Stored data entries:
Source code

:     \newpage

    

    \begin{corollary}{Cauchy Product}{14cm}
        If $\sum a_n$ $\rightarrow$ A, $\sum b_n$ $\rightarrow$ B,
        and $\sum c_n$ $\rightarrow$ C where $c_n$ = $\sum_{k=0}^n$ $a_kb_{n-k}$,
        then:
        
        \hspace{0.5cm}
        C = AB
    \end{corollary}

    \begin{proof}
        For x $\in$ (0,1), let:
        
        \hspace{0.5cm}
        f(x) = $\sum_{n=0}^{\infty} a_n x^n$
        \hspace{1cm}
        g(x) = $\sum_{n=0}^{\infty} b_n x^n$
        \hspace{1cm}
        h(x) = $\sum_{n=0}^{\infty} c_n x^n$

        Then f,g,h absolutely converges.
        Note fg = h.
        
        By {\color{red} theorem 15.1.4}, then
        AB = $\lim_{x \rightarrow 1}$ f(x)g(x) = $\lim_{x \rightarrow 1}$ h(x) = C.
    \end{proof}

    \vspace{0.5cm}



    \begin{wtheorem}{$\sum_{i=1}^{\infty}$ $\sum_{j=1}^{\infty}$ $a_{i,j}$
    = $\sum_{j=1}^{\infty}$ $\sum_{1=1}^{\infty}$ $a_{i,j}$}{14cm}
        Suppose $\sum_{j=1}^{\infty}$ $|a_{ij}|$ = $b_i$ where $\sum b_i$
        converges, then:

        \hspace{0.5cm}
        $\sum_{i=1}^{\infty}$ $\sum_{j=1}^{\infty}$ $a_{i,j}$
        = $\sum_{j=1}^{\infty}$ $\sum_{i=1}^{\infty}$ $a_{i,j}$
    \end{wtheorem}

▸ **To do**
Make an exact copy of all the data.

▸ **Output below**
Source code

:     \newpage

    

    \begin{corollary}{Cauchy Product}{14cm}
        If $\sum a_n$ $\rightarrow$ A, $\sum b_n$ $\rightarrow$ B,
        and $\sum c_n$ $\rightarrow$ C where $c_n$ = $\sum_{k=0}^n$ $a_kb_{n-k}$,
        then:
        
        \hspace{0.5cm}
        C = AB
    \end{corollary}

    \begin{proof}
        For x $\in$ (0,1), let:
        
        \hspace{0.5cm}
        f(x) = $\sum_{n=0}^{\infty} a_n x^n$
        \hspace{1cm}
        g(x) = $\sum_{n=0}^{\infty} b_n x^n$
        \hspace{1cm}
        h(x) = $\sum_{n=0}^{\infty} c_n x^n$

        Then f,g,h absolutely converges.
        Note fg = h.
        
        By {\color{red} theorem 15.1.4}, then
        AB = $\lim_{x \rightarrow 1}$ f(x)g(x) = $\lim_{x \rightarrow 1}$ h(x) = C.
    \end{proof}

    \vspace{0.5cm}



    \begin{wtheorem}{$\sum_{i=1}^{\infty}$ $\sum_{j=1}^{\infty}$ $a_{i,j}$
    = $\sum_{j=1}^{\infty}$ $\sum_{1=1}^{\infty}$ $a_{i,j}$}{14cm}
        Suppose $\sum_{j=1}^{\infty}$ $|a_{ij}|$ = $b_i$ where $\sum b_i$
        converges, then:

        \hspace{0.5cm}
        $\sum_{i=1}^{\infty}$ $\sum_{j=1}^{\infty}$ $a_{i,j}$
        = $\sum_{j=1}^{\infty}$ $\sum_{i=1}^{\infty}$ $a_{i,j}$
    \end{wtheorem}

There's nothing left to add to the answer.